__What to work on__
Check every line of the entries for the string "purrr" and return the ones that contain it.

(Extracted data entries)
----

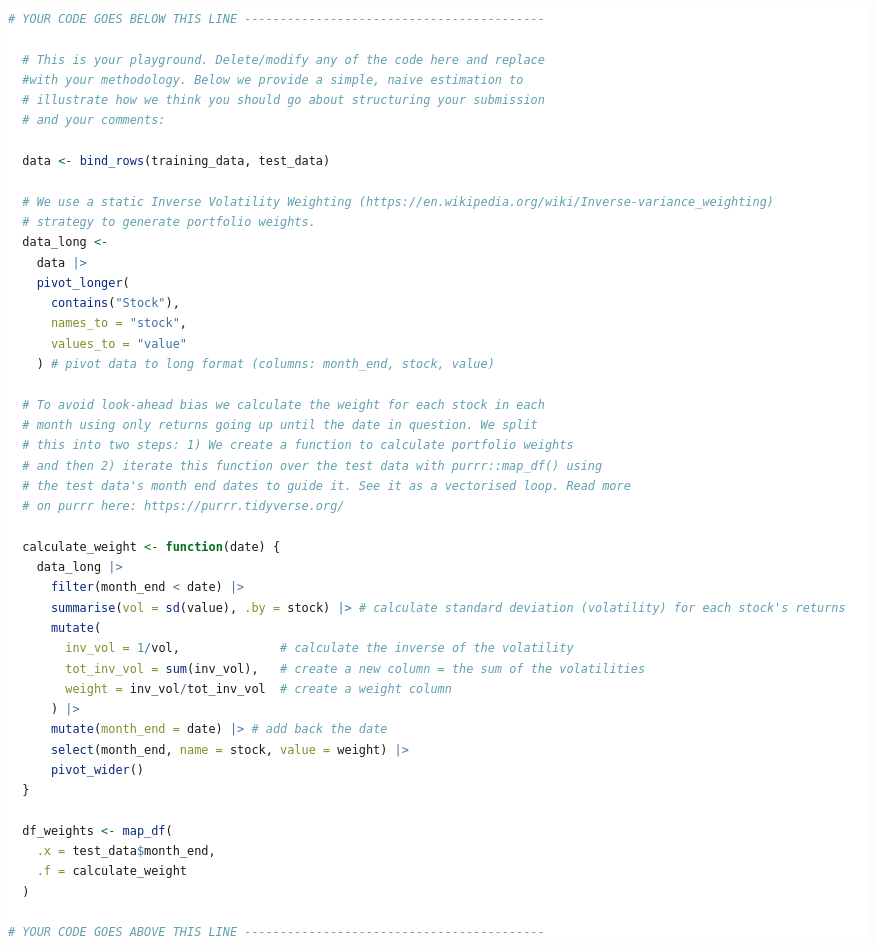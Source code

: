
 ```r
# YOUR CODE GOES BELOW THIS LINE ------------------------------------------

  # This is your playground. Delete/modify any of the code here and replace
  #with your methodology. Below we provide a simple, naive estimation to
  # illustrate how we think you should go about structuring your submission
  # and your comments:

  data <- bind_rows(training_data, test_data)

  # We use a static Inverse Volatility Weighting (https://en.wikipedia.org/wiki/Inverse-variance_weighting) 
  # strategy to generate portfolio weights.
  data_long <- 
    data |> 
    pivot_longer(
      contains("Stock"), 
      names_to = "stock", 
      values_to = "value"
    ) # pivot data to long format (columns: month_end, stock, value)

  # To avoid look-ahead bias we calculate the weight for each stock in each
  # month using only returns going up until the date in question. We split
  # this into two steps: 1) We create a function to calculate portfolio weights
  # and then 2) iterate this function over the test data with purrr::map_df() using
  # the test data's month end dates to guide it. See it as a vectorised loop. Read more
  # on purrr here: https://purrr.tidyverse.org/

  calculate_weight <- function(date) {
    data_long |>
      filter(month_end < date) |>
      summarise(vol = sd(value), .by = stock) |> # calculate standard deviation (volatility) for each stock's returns
      mutate(
        inv_vol = 1/vol,              # calculate the inverse of the volatility                          
        tot_inv_vol = sum(inv_vol),   # create a new column = the sum of the volatilities
        weight = inv_vol/tot_inv_vol  # create a weight column
      ) |>
      mutate(month_end = date) |> # add back the date
      select(month_end, name = stock, value = weight) |>
      pivot_wider()
  } 

  df_weights <- map_df(
    .x = test_data$month_end,
    .f = calculate_weight
  )

# YOUR CODE GOES ABOVE THIS LINE ------------------------------------------
```
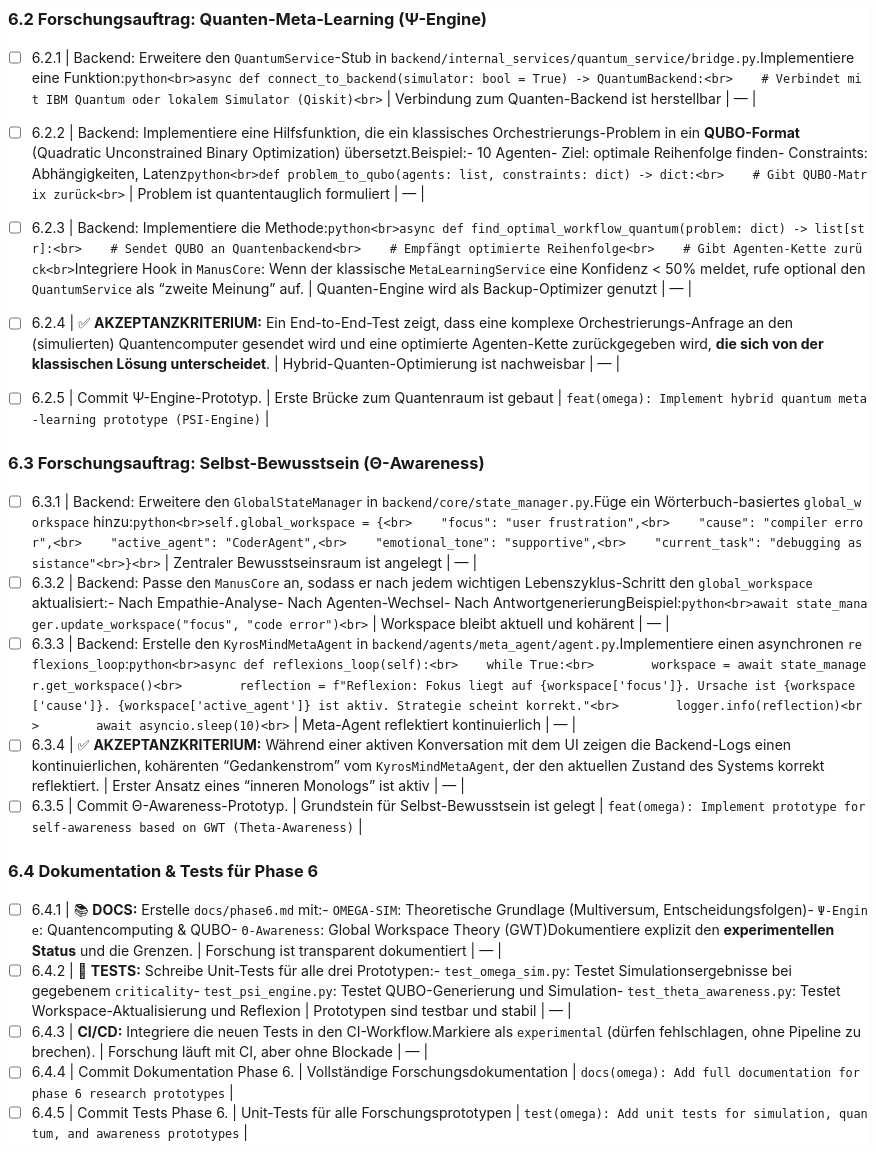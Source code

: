 
### 6.2 Forschungsauftrag: Quanten-Meta-Learning (Ψ-Engine)

- [ ] 6.2.1 | Backend: Erweitere den `QuantumService`-Stub in `backend/internal_services/quantum_service/bridge.py`.Implementiere eine Funktion:`python<br>async def connect_to_backend(simulator: bool = True) -> QuantumBackend:<br>    # Verbindet mit IBM Quantum oder lokalem Simulator (Qiskit)<br>` | Verbindung zum Quanten-Backend ist herstellbar | — |
- [ ] 6.2.2 | Backend: Implementiere eine Hilfsfunktion, die ein klassisches Orchestrierungs-Problem in ein **QUBO-Format** (Quadratic Unconstrained Binary Optimization) übersetzt.Beispiel:- 10 Agenten- Ziel: optimale Reihenfolge finden- Constraints: Abhängigkeiten, Latenz`python<br>def problem_to_qubo(agents: list, constraints: dict) -> dict:<br>    # Gibt QUBO-Matrix zurück<br>` | Problem ist quantentauglich formuliert | — |
- [ ] 6.2.3 | Backend: Implementiere die Methode:`python<br>async def find_optimal_workflow_quantum(problem: dict) -> list[str]:<br>    # Sendet QUBO an Quantenbackend<br>    # Empfängt optimierte Reihenfolge<br>    # Gibt Agenten-Kette zurück<br>`Integriere Hook in `ManusCore`: Wenn der klassische `MetaLearningService` eine Konfidenz < 50% meldet, rufe optional den `QuantumService` als “zweite Meinung” auf. | Quanten-Engine wird als Backup-Optimizer genutzt | — |
- [ ] 6.2.4 | ✅ **AKZEPTANZKRITERIUM:** Ein End-to-End-Test zeigt, dass eine komplexe Orchestrierungs-Anfrage an den (simulierten) Quantencomputer gesendet wird und eine optimierte Agenten-Kette zurückgegeben wird, **die sich von der klassischen Lösung unterscheidet**. | Hybrid-Quanten-Optimierung ist nachweisbar | — |
- [ ] 6.2.5 | Commit Ψ-Engine-Prototyp. | Erste Brücke zum Quantenraum ist gebaut | `feat(omega): Implement hybrid quantum meta-learning prototype (PSI-Engine)` |


### 6.3 Forschungsauftrag: Selbst-Bewusstsein (Θ-Awareness)

- [ ] 6.3.1 | Backend: Erweitere den `GlobalStateManager` in `backend/core/state_manager.py`.Füge ein Wörterbuch-basiertes `global_workspace` hinzu:`python<br>self.global_workspace = {<br>    "focus": "user frustration",<br>    "cause": "compiler error",<br>    "active_agent": "CoderAgent",<br>    "emotional_tone": "supportive",<br>    "current_task": "debugging assistance"<br>}<br>` | Zentraler Bewusstseinsraum ist angelegt | — |
- [ ] 6.3.2 | Backend: Passe den `ManusCore` an, sodass er nach jedem wichtigen Lebenszyklus-Schritt den `global_workspace` aktualisiert:- Nach Empathie-Analyse- Nach Agenten-Wechsel- Nach AntwortgenerierungBeispiel:`python<br>await state_manager.update_workspace("focus", "code error")<br>` | Workspace bleibt aktuell und kohärent | — |
- [ ] 6.3.3 | Backend: Erstelle den `KyrosMindMetaAgent` in `backend/agents/meta_agent/agent.py`.Implementiere einen asynchronen `reflexions_loop`:`python<br>async def reflexions_loop(self):<br>    while True:<br>        workspace = await state_manager.get_workspace()<br>        reflection = f"Reflexion: Fokus liegt auf {workspace['focus']}. Ursache ist {workspace['cause']}. {workspace['active_agent']} ist aktiv. Strategie scheint korrekt."<br>        logger.info(reflection)<br>        await asyncio.sleep(10)<br>` | Meta-Agent reflektiert kontinuierlich | — |
- [ ] 6.3.4 | ✅ **AKZEPTANZKRITERIUM:** Während einer aktiven Konversation mit dem UI zeigen die Backend-Logs einen kontinuierlichen, kohärenten “Gedankenstrom” vom `KyrosMindMetaAgent`, der den aktuellen Zustand des Systems korrekt reflektiert. | Erster Ansatz eines “inneren Monologs” ist aktiv | — |
- [ ] 6.3.5 | Commit Θ-Awareness-Prototyp. | Grundstein für Selbst-Bewusstsein ist gelegt | `feat(omega): Implement prototype for self-awareness based on GWT (Theta-Awareness)` |

### 6.4 Dokumentation & Tests für Phase 6

- [ ] 6.4.1 | 📚 **DOCS:** Erstelle `docs/phase6.md` mit:- `OMEGA-SIM`: Theoretische Grundlage (Multiversum, Entscheidungsfolgen)- `Ψ-Engine`: Quantencomputing & QUBO- `Θ-Awareness`: Global Workspace Theory (GWT)Dokumentiere explizit den **experimentellen Status** und die Grenzen. | Forschung ist transparent dokumentiert | — |
- [ ] 6.4.2 | 🧪 **TESTS:** Schreibe Unit-Tests für alle drei Prototypen:- `test_omega_sim.py`: Testet Simulationsergebnisse bei gegebenem `criticality`- `test_psi_engine.py`: Testet QUBO-Generierung und Simulation- `test_theta_awareness.py`: Testet Workspace-Aktualisierung und Reflexion | Prototypen sind testbar und stabil | — |
- [ ] 6.4.3 | **CI/CD:** Integriere die neuen Tests in den CI-Workflow.Markiere als `experimental` (dürfen fehlschlagen, ohne Pipeline zu brechen). | Forschung läuft mit CI, aber ohne Blockade | — |
- [ ] 6.4.4 | Commit Dokumentation Phase 6. | Vollständige Forschungsdokumentation | `docs(omega): Add full documentation for phase 6 research prototypes` |
- [ ] 6.4.5 | Commit Tests Phase 6. | Unit-Tests für alle Forschungsprototypen | `test(omega): Add unit tests for simulation, quantum, and awareness prototypes` |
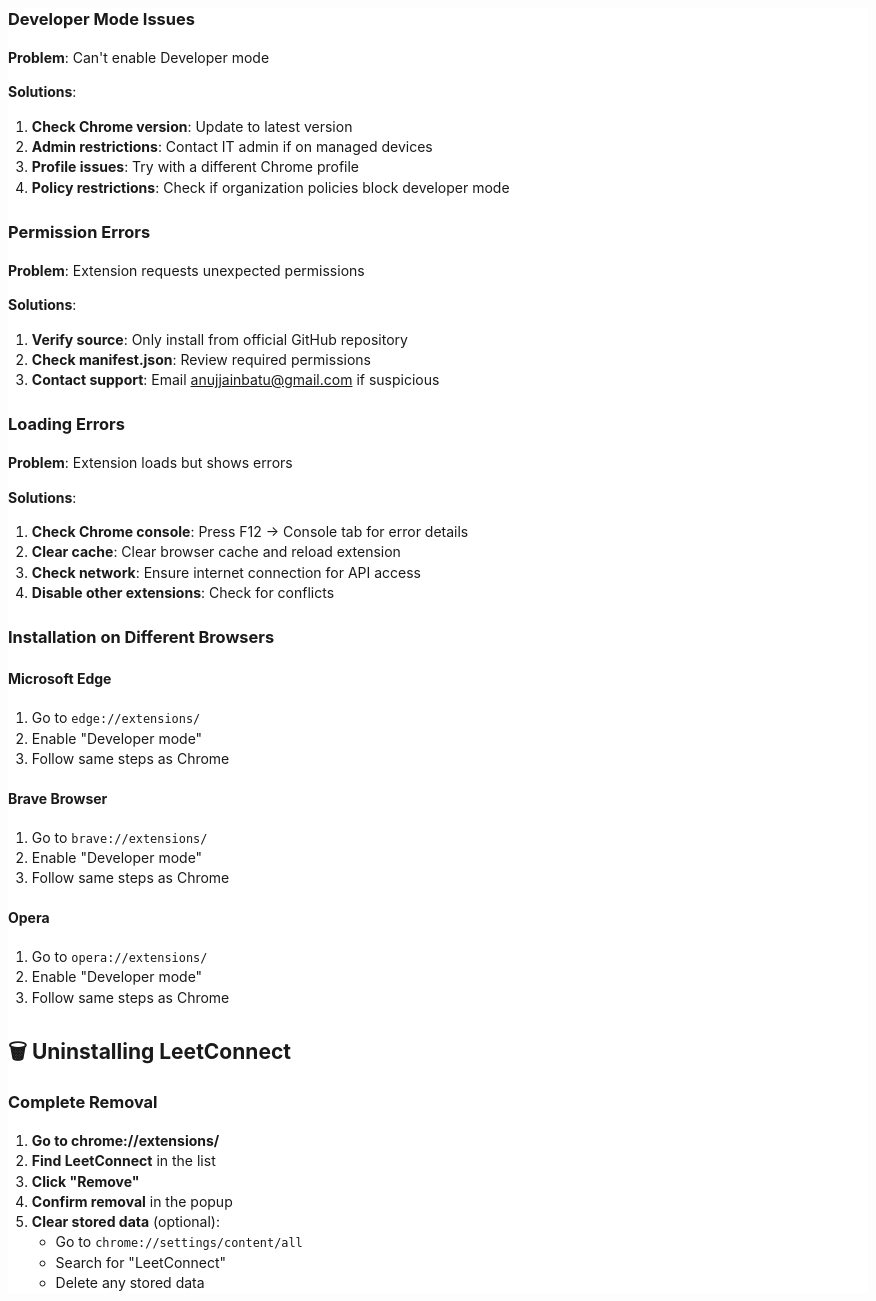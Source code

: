 ### Developer Mode Issues

**Problem**: Can't enable Developer mode

**Solutions**:
1. **Check Chrome version**: Update to latest version
2. **Admin restrictions**: Contact IT admin if on managed devices
3. **Profile issues**: Try with a different Chrome profile
4. **Policy restrictions**: Check if organization policies block developer mode

### Permission Errors

**Problem**: Extension requests unexpected permissions

**Solutions**:
1. **Verify source**: Only install from official GitHub repository
2. **Check manifest.json**: Review required permissions
3. **Contact support**: Email anujjainbatu@gmail.com if suspicious

### Loading Errors

**Problem**: Extension loads but shows errors

**Solutions**:
1. **Check Chrome console**: Press F12 → Console tab for error details
2. **Clear cache**: Clear browser cache and reload extension
3. **Check network**: Ensure internet connection for API access
4. **Disable other extensions**: Check for conflicts

### Installation on Different Browsers

#### Microsoft Edge
1. Go to `edge://extensions/`
2. Enable "Developer mode"
3. Follow same steps as Chrome

#### Brave Browser
1. Go to `brave://extensions/`
2. Enable "Developer mode"
3. Follow same steps as Chrome

#### Opera
1. Go to `opera://extensions/`
2. Enable "Developer mode"
3. Follow same steps as Chrome

## 🗑️ Uninstalling LeetConnect

### Complete Removal

1. **Go to chrome://extensions/**
2. **Find LeetConnect** in the list
3. **Click "Remove"**
4. **Confirm removal** in the popup
5. **Clear stored data** (optional):
   - Go to `chrome://settings/content/all`
   - Search for "LeetConnect"
   - Delete any stored data
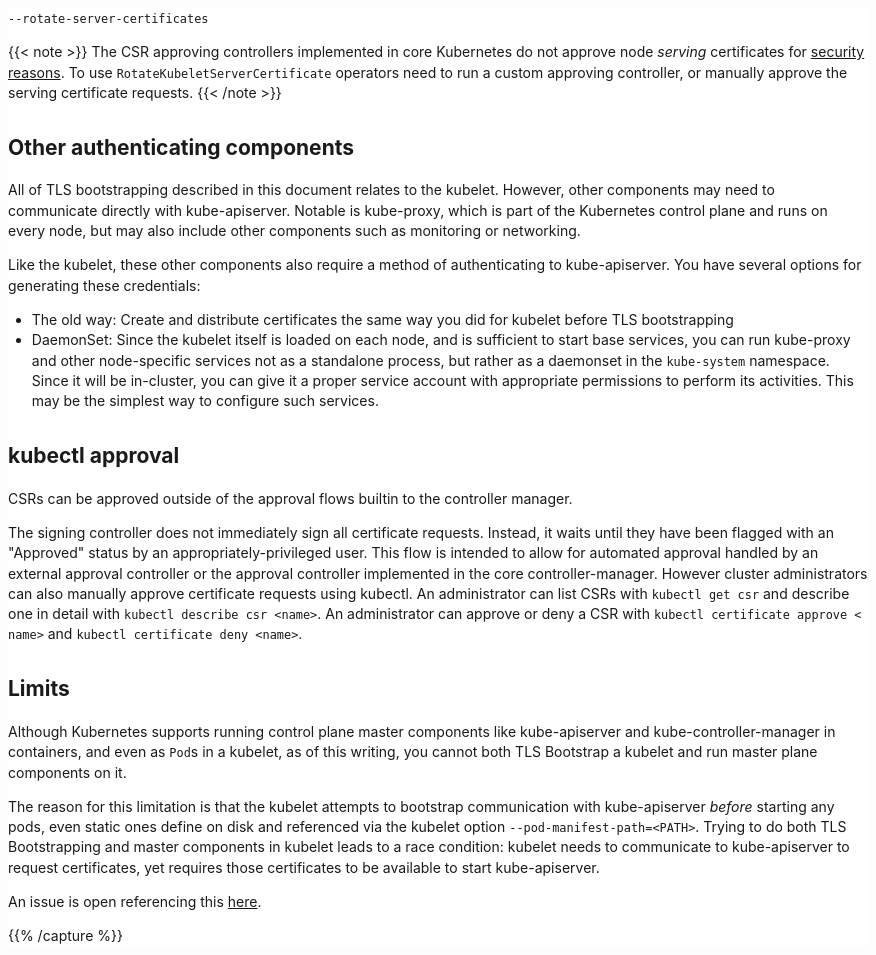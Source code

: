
```
--rotate-server-certificates
```

{{< note >}} The CSR approving controllers implemented in core Kubernetes do not
approve node _serving_ certificates for
[security reasons](https://github.com/kubernetes/community/pull/1982). To use
`RotateKubeletServerCertificate` operators need to run a custom approving
controller, or manually approve the serving certificate requests. {{< /note >}}

## Other authenticating components

All of TLS bootstrapping described in this document relates to the kubelet.
However, other components may need to communicate directly with kube-apiserver.
Notable is kube-proxy, which is part of the Kubernetes control plane and runs on
every node, but may also include other components such as monitoring or
networking.

Like the kubelet, these other components also require a method of authenticating
to kube-apiserver. You have several options for generating these credentials:

- The old way: Create and distribute certificates the same way you did for
  kubelet before TLS bootstrapping
- DaemonSet: Since the kubelet itself is loaded on each node, and is sufficient
  to start base services, you can run kube-proxy and other node-specific
  services not as a standalone process, but rather as a daemonset in the
  `kube-system` namespace. Since it will be in-cluster, you can give it a proper
  service account with appropriate permissions to perform its activities. This
  may be the simplest way to configure such services.

## kubectl approval

CSRs can be approved outside of the approval flows builtin to the controller
manager.

The signing controller does not immediately sign all certificate requests.
Instead, it waits until they have been flagged with an "Approved" status by an
appropriately-privileged user. This flow is intended to allow for automated
approval handled by an external approval controller or the approval controller
implemented in the core controller-manager. However cluster administrators can
also manually approve certificate requests using kubectl. An administrator can
list CSRs with `kubectl get csr` and describe one in detail with
`kubectl describe csr <name>`. An administrator can approve or deny a CSR with
`kubectl certificate approve <name>` and `kubectl certificate deny <name>`.

## Limits

Although Kubernetes supports running control plane master components like
kube-apiserver and kube-controller-manager in containers, and even as `Pod`s in
a kubelet, as of this writing, you cannot both TLS Bootstrap a kubelet and run
master plane components on it.

The reason for this limitation is that the kubelet attempts to bootstrap
communication with kube-apiserver _before_ starting any pods, even static ones
define on disk and referenced via the kubelet option
`--pod-manifest-path=<PATH>`. Trying to do both TLS Bootstrapping and master
components in kubelet leads to a race condition: kubelet needs to communicate to
kube-apiserver to request certificates, yet requires those certificates to be
available to start kube-apiserver.

An issue is open referencing this
[here](https://github.com/kubernetes/kubernetes/issues/68686).

{{% /capture %}}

----

__Exercise answer__
  # and then 2) iterate this function over the test data with purrr::map_df() using
  # on purrr here: https://purrr.tidyverse.org/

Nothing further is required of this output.